Quarta-feira, 26.04.17

Era uma vez o espaço

Eu digo a palavra "exposição" e eles ficam logo com aquelas caras de enfado. "Oh mãe, tem mesmo de ser?" Tem. Nem lhes dei hipótese. Como ambos estão a falar do espaço na escola, achei que só teriam a ganhar em ir ver a exposição "Cosmos Discovery", que está instalada numa tenda gigante em Belém. Mesmo que odeiem, alguma coisa haverá de ficar naquelas cabeças, é sempre o que penso. E assim fomos, meio contrariados mas fomos. E, como sempre, valeu a pena o esforço. A exposição tem muitas coisas giras - os fatos dos astronautas, os capacetes, as embalagens da comida, os modelos dos carrinhos que se usam na Lua - mas as mais giras de todas são, obviamente, as cápsulas espaciais (a americana e a russa) e a reconstituição da cabine de comandos de uma nave espacial (que pena não podermos sentar-nos lá e carregar naqueles botões todos!).

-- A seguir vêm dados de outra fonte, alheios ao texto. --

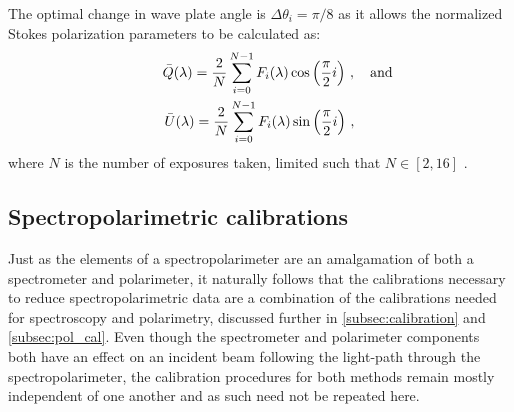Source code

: The optimal change in wave plate angle is $\Delta\theta_{i} = \pi/8$ as it allows the normalized Stokes polarization parameters to be calculated as:
\begin{equation}
    \begin{gathered}
        \bar{Q}(\lambda) = \frac{2}{N} \sum_{i = 0}^{N - 1} F_{i}(\lambda) \cos\left(\frac{\pi}{2} i\right)\,,\rlap{\quad and}\\
        \bar{U}(\lambda) = \frac{2}{N} \sum_{i = 0}^{N - 1} F_{i}(\lambda) \sin\left(\frac{\pi}{2} i\right)\,,
    \end{gathered}\label{eq:specpol_Stokes_sol}
\end{equation}
where $N$ is the number of exposures taken, limited such that $N \in [2, 16]$ \citep{polarimetry_error}.




\subsection{Spectropolarimetric calibrations}\label{subsec:specpol_cal}

Just as the elements of a spectropolarimeter are an amalgamation of both a spectrometer and polarimeter, it naturally follows that the calibrations necessary to reduce spectropolarimetric data are a combination of the calibrations needed for spectroscopy and polarimetry, discussed further in \autoref{subsec:calibration} and \autoref{subsec:pol_cal}. Even though the spectrometer and polarimeter components both have an effect on an incident beam following the light-path through the spectropolarimeter, the calibration procedures for both methods remain mostly independent of one another and as such need not be repeated here.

Na verdade, há tanta coisa para ver que o mais complicado, pelo menos com os meus putos, é conseguir mantê-los atentos e interessados durante toda a visita, chega ali uma altura em que já passam pelas vitrines sem parar, é preciso ir chamando a atenção deles para alguns pormenores sem ser demasiado professoral mas, ainda assim, passando alguma informação (uma canseira, é verdade, mas com isto descobri que sei imensas coisas sobre o espaço, o que não deixa de ser incrível, a quantidade de conhecimento que uma pessoa vai acumulando quase sem se aperceber, o que só comprova a minha teoria de que, se variarmos as abordagens, alguma coisa vai ficando). No final, o Pedro quis experimentar o "giroscópio", que é uma maquineta que os astronautas usam para se prepararem para as viravoltas da viagem. Mais ninguém na família se atreveu.

Único senão: os bilhetes são um bocadinho caros.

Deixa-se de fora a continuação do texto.